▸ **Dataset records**
========================================

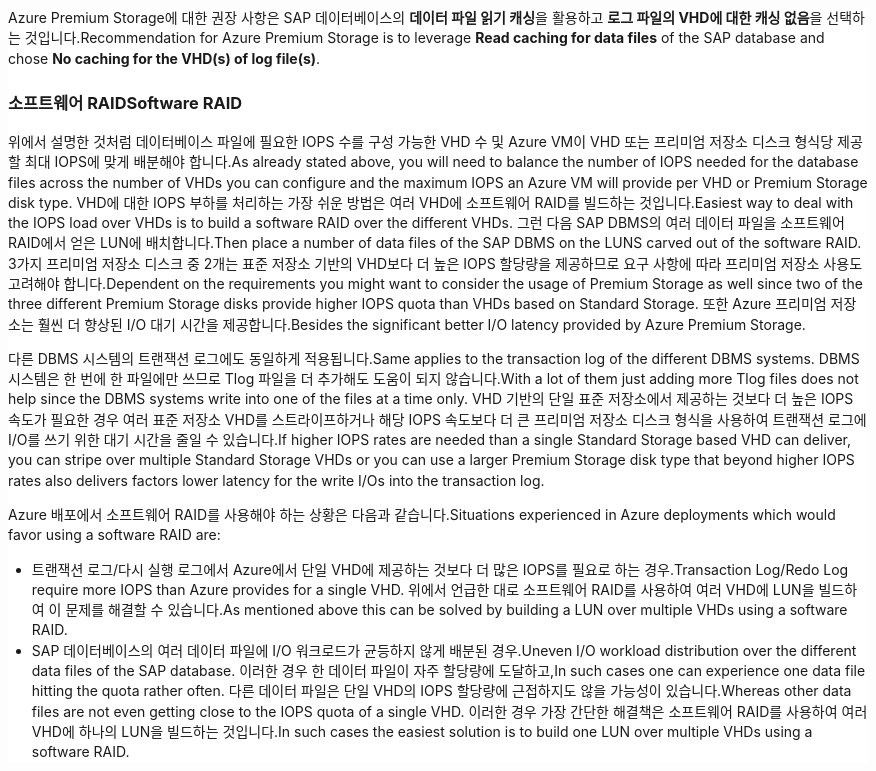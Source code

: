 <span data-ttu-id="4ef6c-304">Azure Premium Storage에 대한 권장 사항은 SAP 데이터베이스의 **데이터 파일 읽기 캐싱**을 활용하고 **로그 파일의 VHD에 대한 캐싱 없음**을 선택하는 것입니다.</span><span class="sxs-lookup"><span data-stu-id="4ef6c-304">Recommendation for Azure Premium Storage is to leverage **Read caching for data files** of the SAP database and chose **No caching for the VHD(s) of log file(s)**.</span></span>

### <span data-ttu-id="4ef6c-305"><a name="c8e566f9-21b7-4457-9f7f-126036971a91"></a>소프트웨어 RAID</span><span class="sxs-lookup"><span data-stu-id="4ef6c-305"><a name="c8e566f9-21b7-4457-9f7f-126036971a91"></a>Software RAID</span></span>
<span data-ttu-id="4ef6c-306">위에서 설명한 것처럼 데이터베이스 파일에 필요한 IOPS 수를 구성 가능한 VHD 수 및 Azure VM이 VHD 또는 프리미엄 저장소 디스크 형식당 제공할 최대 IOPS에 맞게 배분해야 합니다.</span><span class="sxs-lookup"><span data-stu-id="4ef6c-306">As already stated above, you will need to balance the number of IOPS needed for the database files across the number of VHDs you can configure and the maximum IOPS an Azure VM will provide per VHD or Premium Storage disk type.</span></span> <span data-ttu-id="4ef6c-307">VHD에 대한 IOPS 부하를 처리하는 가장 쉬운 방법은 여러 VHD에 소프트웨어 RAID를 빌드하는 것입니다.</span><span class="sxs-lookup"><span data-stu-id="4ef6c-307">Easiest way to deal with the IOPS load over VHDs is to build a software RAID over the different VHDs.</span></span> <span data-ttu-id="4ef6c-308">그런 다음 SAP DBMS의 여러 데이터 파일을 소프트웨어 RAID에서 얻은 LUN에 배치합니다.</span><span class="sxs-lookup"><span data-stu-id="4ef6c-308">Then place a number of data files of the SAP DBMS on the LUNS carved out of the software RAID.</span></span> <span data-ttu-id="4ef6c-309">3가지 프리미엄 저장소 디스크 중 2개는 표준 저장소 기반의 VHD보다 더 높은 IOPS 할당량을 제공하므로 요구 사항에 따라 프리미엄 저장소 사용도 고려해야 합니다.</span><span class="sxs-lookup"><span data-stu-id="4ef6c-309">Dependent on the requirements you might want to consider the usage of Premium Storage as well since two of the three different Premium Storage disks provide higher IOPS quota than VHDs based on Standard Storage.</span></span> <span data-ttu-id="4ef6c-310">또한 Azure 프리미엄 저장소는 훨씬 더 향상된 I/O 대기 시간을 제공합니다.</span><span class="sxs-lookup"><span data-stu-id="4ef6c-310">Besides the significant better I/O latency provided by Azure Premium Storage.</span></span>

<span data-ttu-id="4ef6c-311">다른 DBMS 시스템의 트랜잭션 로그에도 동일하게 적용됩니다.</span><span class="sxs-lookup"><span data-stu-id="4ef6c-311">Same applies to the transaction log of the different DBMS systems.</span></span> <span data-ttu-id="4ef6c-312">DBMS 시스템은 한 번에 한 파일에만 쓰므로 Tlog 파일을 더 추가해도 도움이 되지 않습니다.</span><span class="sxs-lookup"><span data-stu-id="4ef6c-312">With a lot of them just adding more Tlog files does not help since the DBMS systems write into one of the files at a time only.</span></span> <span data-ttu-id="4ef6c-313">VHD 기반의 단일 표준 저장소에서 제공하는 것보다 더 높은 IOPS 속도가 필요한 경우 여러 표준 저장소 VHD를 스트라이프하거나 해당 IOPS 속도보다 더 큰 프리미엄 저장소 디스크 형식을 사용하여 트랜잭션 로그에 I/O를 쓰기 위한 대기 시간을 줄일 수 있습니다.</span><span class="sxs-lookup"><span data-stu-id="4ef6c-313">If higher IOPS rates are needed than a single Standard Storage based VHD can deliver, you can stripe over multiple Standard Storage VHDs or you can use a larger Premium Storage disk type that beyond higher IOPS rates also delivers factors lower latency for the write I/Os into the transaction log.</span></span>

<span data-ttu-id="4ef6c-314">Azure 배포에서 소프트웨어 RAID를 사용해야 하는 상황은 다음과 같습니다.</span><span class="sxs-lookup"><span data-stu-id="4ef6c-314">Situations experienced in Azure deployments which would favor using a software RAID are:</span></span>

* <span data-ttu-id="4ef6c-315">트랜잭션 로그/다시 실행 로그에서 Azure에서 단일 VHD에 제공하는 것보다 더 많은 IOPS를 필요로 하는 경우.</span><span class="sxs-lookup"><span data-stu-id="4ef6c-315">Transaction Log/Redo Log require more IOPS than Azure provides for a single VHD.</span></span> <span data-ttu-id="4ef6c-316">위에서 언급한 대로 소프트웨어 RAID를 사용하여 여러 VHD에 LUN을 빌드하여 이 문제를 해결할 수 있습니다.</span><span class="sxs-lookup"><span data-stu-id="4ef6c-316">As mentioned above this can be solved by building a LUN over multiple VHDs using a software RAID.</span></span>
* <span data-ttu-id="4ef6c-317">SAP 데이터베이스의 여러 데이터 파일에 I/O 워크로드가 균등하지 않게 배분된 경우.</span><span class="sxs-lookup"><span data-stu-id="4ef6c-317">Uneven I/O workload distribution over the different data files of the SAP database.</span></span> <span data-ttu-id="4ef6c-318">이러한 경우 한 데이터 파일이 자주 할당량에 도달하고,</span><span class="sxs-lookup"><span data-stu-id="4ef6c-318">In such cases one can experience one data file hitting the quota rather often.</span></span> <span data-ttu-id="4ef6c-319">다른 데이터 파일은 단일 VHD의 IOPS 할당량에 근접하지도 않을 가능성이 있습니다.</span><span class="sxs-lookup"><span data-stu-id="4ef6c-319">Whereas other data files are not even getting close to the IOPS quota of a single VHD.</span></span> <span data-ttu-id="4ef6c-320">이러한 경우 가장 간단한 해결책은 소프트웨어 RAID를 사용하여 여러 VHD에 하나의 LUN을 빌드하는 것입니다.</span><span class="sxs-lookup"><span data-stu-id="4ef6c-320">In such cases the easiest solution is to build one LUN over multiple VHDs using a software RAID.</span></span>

========================================

▸ **Task statement**
In the records above, find the line containing "of log file(s)**.</span></span>" and output every line from the first through that one, exactly, omitting pictures.

▸ **Written solution**
Source code

: <span data-ttu-id="4ef6c-304">Azure Premium Storage에 대한 권장 사항은 SAP 데이터베이스의 **데이터 파일 읽기 캐싱**을 활용하고 **로그 파일의 VHD에 대한 캐싱 없음**을 선택하는 것입니다.</span><span class="sxs-lookup"><span data-stu-id="4ef6c-304">Recommendation for Azure Premium Storage is to leverage **Read caching for data files** of the SAP database and chose **No caching for the VHD(s) of log file(s)**.</span></span>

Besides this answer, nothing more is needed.